[Source texts of formatted documents]
.....
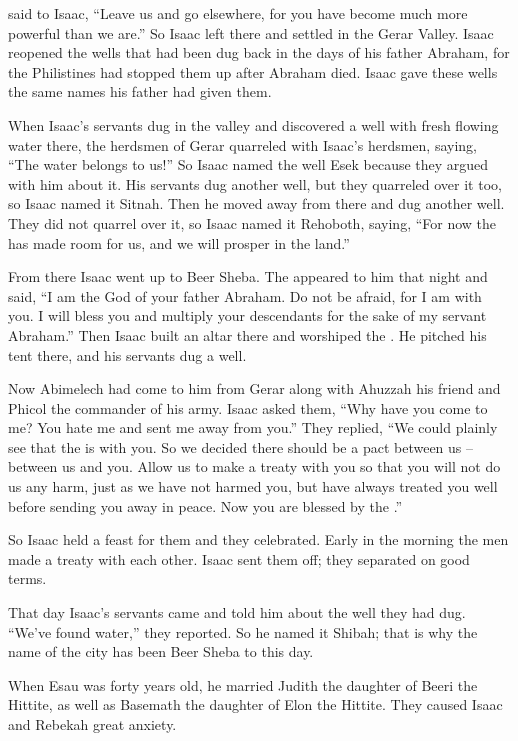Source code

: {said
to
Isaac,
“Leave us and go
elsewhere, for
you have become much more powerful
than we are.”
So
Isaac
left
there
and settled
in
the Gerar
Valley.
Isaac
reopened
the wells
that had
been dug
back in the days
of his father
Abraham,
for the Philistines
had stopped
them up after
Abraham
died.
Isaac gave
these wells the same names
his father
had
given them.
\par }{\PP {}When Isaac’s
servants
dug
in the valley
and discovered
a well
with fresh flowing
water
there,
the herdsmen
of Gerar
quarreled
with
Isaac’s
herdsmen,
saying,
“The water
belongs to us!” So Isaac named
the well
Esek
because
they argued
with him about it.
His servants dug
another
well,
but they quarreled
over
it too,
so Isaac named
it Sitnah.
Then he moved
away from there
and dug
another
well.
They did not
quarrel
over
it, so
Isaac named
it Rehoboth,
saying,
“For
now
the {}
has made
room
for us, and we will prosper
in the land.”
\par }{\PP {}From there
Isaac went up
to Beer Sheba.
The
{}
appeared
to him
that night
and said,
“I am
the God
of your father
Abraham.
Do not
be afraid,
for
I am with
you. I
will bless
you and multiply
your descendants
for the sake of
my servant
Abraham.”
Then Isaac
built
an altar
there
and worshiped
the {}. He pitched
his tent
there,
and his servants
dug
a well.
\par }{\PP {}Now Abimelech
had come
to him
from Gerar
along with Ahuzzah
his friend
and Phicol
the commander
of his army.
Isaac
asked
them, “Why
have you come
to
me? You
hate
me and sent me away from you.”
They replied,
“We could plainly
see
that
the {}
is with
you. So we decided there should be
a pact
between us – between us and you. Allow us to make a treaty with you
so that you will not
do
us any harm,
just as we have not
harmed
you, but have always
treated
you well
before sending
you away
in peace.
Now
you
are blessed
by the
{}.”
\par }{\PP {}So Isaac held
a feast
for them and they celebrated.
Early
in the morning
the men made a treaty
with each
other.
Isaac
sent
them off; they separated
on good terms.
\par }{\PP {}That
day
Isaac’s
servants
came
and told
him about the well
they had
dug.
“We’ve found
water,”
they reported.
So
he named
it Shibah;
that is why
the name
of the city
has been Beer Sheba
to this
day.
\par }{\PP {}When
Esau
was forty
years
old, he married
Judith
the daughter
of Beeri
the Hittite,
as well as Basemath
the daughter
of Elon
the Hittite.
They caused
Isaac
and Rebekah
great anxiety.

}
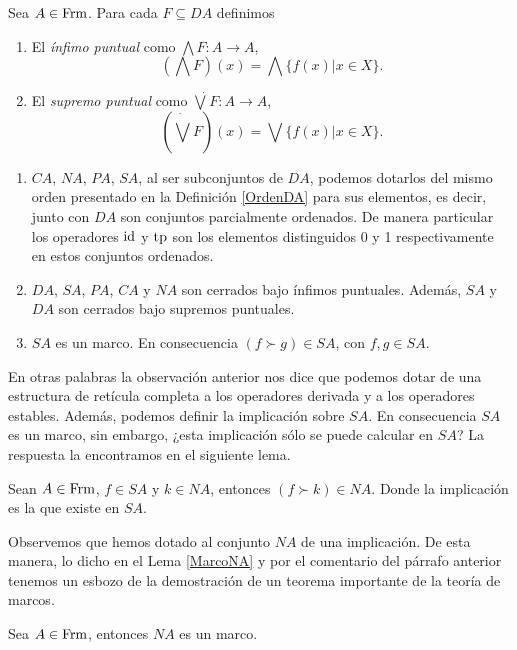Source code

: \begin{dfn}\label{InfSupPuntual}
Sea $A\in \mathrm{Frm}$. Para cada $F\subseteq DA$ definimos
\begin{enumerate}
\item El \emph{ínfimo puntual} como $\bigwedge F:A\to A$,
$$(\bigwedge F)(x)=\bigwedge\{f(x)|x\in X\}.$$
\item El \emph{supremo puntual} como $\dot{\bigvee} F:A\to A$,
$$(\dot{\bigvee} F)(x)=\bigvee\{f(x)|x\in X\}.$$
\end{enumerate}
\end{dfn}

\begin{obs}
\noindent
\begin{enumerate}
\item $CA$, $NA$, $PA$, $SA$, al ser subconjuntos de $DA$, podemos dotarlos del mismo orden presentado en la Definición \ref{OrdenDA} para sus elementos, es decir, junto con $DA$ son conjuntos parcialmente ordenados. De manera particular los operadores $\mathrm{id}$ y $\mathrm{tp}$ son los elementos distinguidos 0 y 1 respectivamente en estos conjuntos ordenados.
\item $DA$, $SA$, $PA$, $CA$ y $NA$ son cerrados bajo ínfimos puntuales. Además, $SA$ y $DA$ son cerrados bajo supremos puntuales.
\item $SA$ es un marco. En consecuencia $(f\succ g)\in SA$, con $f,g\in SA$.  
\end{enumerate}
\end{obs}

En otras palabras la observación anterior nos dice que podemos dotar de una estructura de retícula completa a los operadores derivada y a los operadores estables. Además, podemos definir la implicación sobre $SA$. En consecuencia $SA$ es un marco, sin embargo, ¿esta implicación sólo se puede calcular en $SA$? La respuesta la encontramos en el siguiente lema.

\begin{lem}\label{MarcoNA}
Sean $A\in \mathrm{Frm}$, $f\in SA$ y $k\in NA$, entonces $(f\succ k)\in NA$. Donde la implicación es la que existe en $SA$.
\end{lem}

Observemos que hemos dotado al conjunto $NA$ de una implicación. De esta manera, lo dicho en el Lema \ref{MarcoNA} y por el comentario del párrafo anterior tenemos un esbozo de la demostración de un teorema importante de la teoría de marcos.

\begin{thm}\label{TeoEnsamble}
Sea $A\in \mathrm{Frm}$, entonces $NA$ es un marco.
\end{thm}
.....
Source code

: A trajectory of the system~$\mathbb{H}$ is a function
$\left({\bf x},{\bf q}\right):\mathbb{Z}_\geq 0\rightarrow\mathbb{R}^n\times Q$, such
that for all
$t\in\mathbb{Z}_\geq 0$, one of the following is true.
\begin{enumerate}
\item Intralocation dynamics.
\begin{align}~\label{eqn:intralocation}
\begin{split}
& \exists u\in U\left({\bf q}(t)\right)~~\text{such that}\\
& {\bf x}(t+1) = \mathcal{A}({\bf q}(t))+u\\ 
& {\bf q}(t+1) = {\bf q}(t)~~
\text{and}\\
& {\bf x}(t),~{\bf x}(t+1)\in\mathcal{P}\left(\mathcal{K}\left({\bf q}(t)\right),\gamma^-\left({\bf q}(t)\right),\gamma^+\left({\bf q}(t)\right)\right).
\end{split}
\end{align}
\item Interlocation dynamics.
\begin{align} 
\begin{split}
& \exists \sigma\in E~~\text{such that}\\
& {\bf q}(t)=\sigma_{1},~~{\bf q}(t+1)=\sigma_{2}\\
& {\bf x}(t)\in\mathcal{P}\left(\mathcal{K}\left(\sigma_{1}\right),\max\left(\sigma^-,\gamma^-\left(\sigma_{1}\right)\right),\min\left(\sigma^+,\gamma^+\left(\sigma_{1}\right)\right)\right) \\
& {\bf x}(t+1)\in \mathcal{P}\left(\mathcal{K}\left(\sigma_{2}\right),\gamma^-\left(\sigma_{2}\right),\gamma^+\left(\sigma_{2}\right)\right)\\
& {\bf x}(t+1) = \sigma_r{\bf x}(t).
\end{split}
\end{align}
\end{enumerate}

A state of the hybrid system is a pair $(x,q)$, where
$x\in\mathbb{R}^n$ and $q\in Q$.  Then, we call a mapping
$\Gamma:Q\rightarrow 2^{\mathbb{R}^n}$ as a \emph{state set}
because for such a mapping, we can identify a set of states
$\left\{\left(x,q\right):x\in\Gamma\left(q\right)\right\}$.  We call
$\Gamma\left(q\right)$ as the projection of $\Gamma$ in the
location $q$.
.....
WORK INSTRUCTION: Extract every line above that contains the word "emph".

EXERCISE ANSWER:
\item El \emph{ínfimo puntual} como $\bigwedge F:A\to A$,
\item El \emph{supremo puntual} como $\dot{\bigvee} F:A\to A$,
$\Gamma:Q\rightarrow 2^{\mathbb{R}^n}$ as a \emph{state set}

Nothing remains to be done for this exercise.